Segment Start: PROVIDED RECORDS

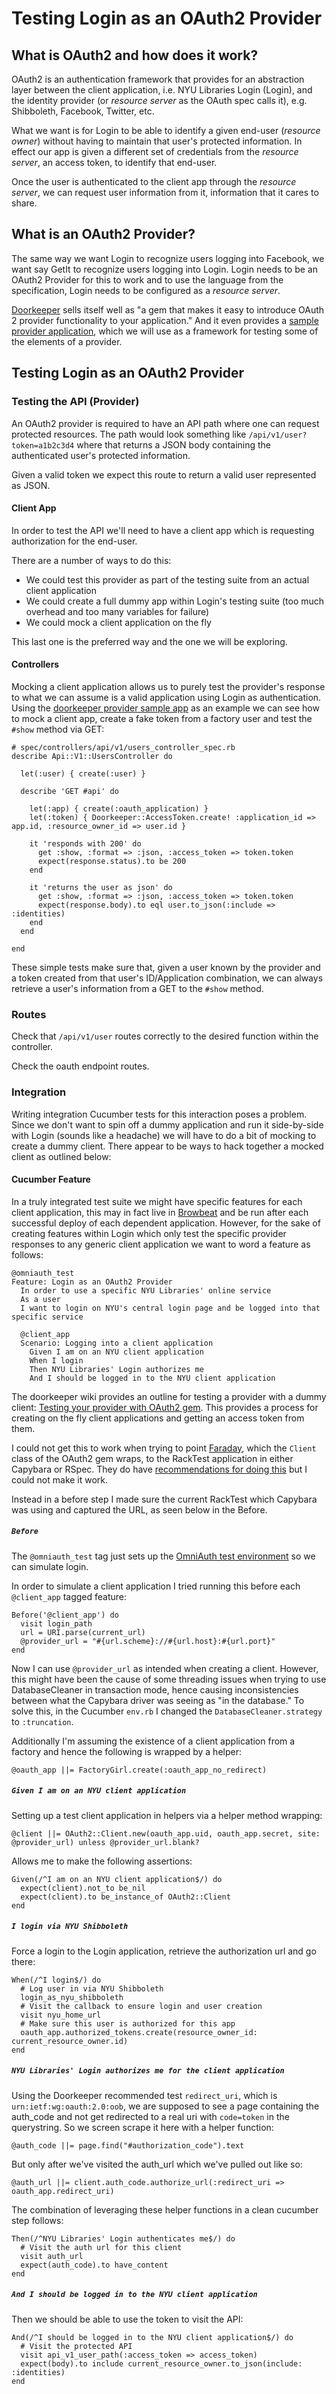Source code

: # Testing Login as an OAuth2 Provider

## What is OAuth2 and how does it work?

OAuth2 is an authentication framework that provides for an abstraction layer between the client application, i.e. NYU Libraries Login (Login), and the identity provider (or _resource server_ as the OAuth spec calls it), e.g. Shibboleth, Facebook, Twitter, etc.

What we want is for Login to be able to identify a given end-user (_resource owner_) without having to maintain that user's protected information. In effect our app is given a different set of credentials from the _resource server_, an access token, to identify that end-user.

Once the user is authenticated to the client app through the _resource server_, we can request user information from it, information that it cares to share.

## What is an OAuth2 Provider?

The same way we want Login to recognize users logging into Facebook, we want say GetIt to recognize users logging into Login. Login needs to be an OAuth2 Provider for this to work and to use the language from the specification, Login needs to be configured as a _resource server_.

[Doorkeeper](https://github.com/doorkeeper-gem/doorkeeper) sells itself well as "a gem that makes it easy to introduce OAuth 2 provider functionality to your application." And it even provides a [sample provider application](https://github.com/doorkeeper-gem/doorkeeper-provider-app), which we will use as a framework for testing some of the elements of a provider.

## Testing Login as an OAuth2 Provider

### Testing the API (Provider)

An OAuth2 provider is required to have an API path where one can request protected resources. The path would look something like `/api/v1/user?token=a1b2c3d4` where that returns a JSON body containing the authenticated user's protected information.

Given a valid token we expect this route to return a valid user represented as JSON.

#### Client App

In order to test the API we'll need to have a client app which is requesting authorization for the end-user.

There are a number of ways to do this:

- We could test this provider as part of the testing suite from an actual client application
- We could create a full dummy app within Login's testing suite (too much overhead and too many variables for failure)
- We could mock a client application on the fly

This last one is the preferred way and the one we will be exploring.

#### Controllers

Mocking a client application allows us to purely test the provider's response to what we can assume is a valid application using Login as authentication. Using the [doorkeeper provider sample app](https://github.com/doorkeeper-gem/doorkeeper-provider-app) as an example we can see how to mock a client app, create a fake token from a factory user and test the `#show` method via GET:

    # spec/controllers/api/v1/users_controller_spec.rb
    describe Api::V1::UsersController do

      let(:user) { create(:user) }

      describe 'GET #api' do

        let(:app) { create(:oauth_application) }
        let(:token) { Doorkeeper::AccessToken.create! :application_id => app.id, :resource_owner_id => user.id }

        it 'responds with 200' do
          get :show, :format => :json, :access_token => token.token
          expect(response.status).to be 200
        end

        it 'returns the user as json' do
          get :show, :format => :json, :access_token => token.token
          expect(response.body).to eql user.to_json(:include => :identities)
        end
      end

    end

These simple tests make sure that, given a user known by the provider and a token created from that user's ID/Application combination, we can always retrieve a user's information from a GET to the `#show` method.

### Routes

Check that `/api/v1/user` routes correctly to the desired function within the controller.

Check the oauth endpoint routes.

### Integration

Writing integration Cucumber tests for this interaction poses a problem. Since we don't want to spin off a dummy application and run it side-by-side with Login (sounds like a headache) we will have to do a bit of mocking to create a dummy client. There appear to be ways to hack together a mocked client as outlined below:

#### Cucumber Feature

In a truly integrated test suite we might have specific features for each client application, this may in fact live in [Browbeat](https://github.com/NYULibraries/browbeat) and be run after each successful deploy of each dependent application. However, for the sake of creating features within Login which only test the specific provider responses to any generic client application we want to word a feature as follows:

    @omniauth_test
    Feature: Login as an OAuth2 Provider
      In order to use a specific NYU Libraries' online service
      As a user
      I want to login on NYU's central login page and be logged into that specific service

	  @client_app
      Scenario: Logging into a client application
        Given I am on an NYU client application
        When I login
        Then NYU Libraries' Login authorizes me
        And I should be logged in to the NYU client application

The doorkeeper wiki provides an outline for testing a provider with a dummy client: [Testing your provider with OAuth2 gem](https://github.com/doorkeeper-gem/doorkeeper/wiki/Testing-your-provider-with-OAuth2-gem). This provides a process for creating on the fly client applications and getting an access token from them.

I could not get this to work  when trying to point [Faraday](https://github.com/lostisland/faraday), which the `Client` class of the OAuth2 gem wraps, to the RackTest application in either Capybara or RSpec. They do have [recommendations for doing this](https://github.com/doorkeeper-gem/doorkeeper/wiki/Testing-your-provider-with-OAuth2-gem#rspec) but I could not make it work.

Instead in a before step I made sure the current RackTest which Capybara was using and captured the URL, as seen below in the Before.

##### `Before`

The `@omniauth_test` tag just sets up the [OmniAuth test environment](https://github.com/intridea/omniauth/wiki/Integration-Testing) so we can simulate login.

In order to simulate a client application I tried running this before each `@client_app` tagged feature:

    Before('@client_app') do
  	  visit login_path
	  url = URI.parse(current_url)
	  @provider_url = "#{url.scheme}://#{url.host}:#{url.port}"
    end

Now I can use `@provider_url` as intended when creating a client. However, this might have been the cause of some threading issues when trying to use DatabaseCleaner in transaction mode, hence causing inconsistencies between what the Capybara driver was seeing as "in the database." To solve this, in the Cucumber `env.rb` I changed the `DatabaseCleaner.strategy` to `:truncation`.

Additionally I'm assuming the existence of a client application from a factory and hence the following is wrapped by a helper:

    @oauth_app ||= FactoryGirl.create(:oauth_app_no_redirect)

##### `Given I am on an NYU client application`

Setting up a test client application in helpers via a helper method wrapping:

    @client ||= OAuth2::Client.new(oauth_app.uid, oauth_app.secret, site: @provider_url) unless @provider_url.blank?

Allows me to make the following assertions:

	Given(/^I am on an NYU client application$/) do
  	  expect(client).not_to be_nil
      expect(client).to be_instance_of OAuth2::Client
    end

##### `I login via NYU Shibboleth`

Force a login to the Login application, retrieve the authorization url and go there:

    When(/^I login$/) do
  	  # Log user in via NYU Shibboleth
	  login_as_nyu_shibboleth
	  # Visit the callback to ensure login and user creation
	  visit nyu_home_url
	  # Make sure this user is authorized for this app
	  oauth_app.authorized_tokens.create(resource_owner_id: current_resource_owner.id)
    end

##### `NYU Libraries' Login authorizes me for the client application`

Using the Doorkeeper recommended test `redirect_uri`, which is `urn:ietf:wg:oauth:2.0:oob`, we are supposed to see a page containing the auth_code and not get redirected to a real uri with `code=token` in the querystring. So we screen scrape it here with a helper function:

    @auth_code ||= page.find("#authorization_code").text

But only after we've visited the auth_url which we've pulled out like so:

    @auth_url ||= client.auth_code.authorize_url(:redirect_uri => oauth_app.redirect_uri)

The combination of leveraging these helper functions in a clean cucumber step follows:

    Then(/^NYU Libraries' Login authenticates me$/) do
  	  # Visit the auth url for this client
 	  visit auth_url
  	  expect(auth_code).to have_content
    end

##### `And I should be logged in to the NYU client application`

Then we should be able to use the token to visit the API:

    And(/^I should be logged in to the NYU client application$/) do
  	  # Visit the protected API
  	  visit api_v1_user_path(:access_token => access_token)
  	  expect(body).to include current_resource_owner.to_json(include: :identities)
    end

Segment End: PROVIDED RECORDS

▸ TASK DESCRIPTION
Only the lines from the beginning of the records up to and including the line with "### Testing the API (Provider)" should appear, exactly as they are, and no pictures.

▸ SOLUTION FOR THIS TASK
Source code

: # Testing Login as an OAuth2 Provider

## What is OAuth2 and how does it work?

OAuth2 is an authentication framework that provides for an abstraction layer between the client application, i.e. NYU Libraries Login (Login), and the identity provider (or _resource server_ as the OAuth spec calls it), e.g. Shibboleth, Facebook, Twitter, etc.

What we want is for Login to be able to identify a given end-user (_resource owner_) without having to maintain that user's protected information. In effect our app is given a different set of credentials from the _resource server_, an access token, to identify that end-user.

Once the user is authenticated to the client app through the _resource server_, we can request user information from it, information that it cares to share.

## What is an OAuth2 Provider?

The same way we want Login to recognize users logging into Facebook, we want say GetIt to recognize users logging into Login. Login needs to be an OAuth2 Provider for this to work and to use the language from the specification, Login needs to be configured as a _resource server_.

[Doorkeeper](https://github.com/doorkeeper-gem/doorkeeper) sells itself well as "a gem that makes it easy to introduce OAuth 2 provider functionality to your application." And it even provides a [sample provider application](https://github.com/doorkeeper-gem/doorkeeper-provider-app), which we will use as a framework for testing some of the elements of a provider.

## Testing Login as an OAuth2 Provider

### Testing the API (Provider)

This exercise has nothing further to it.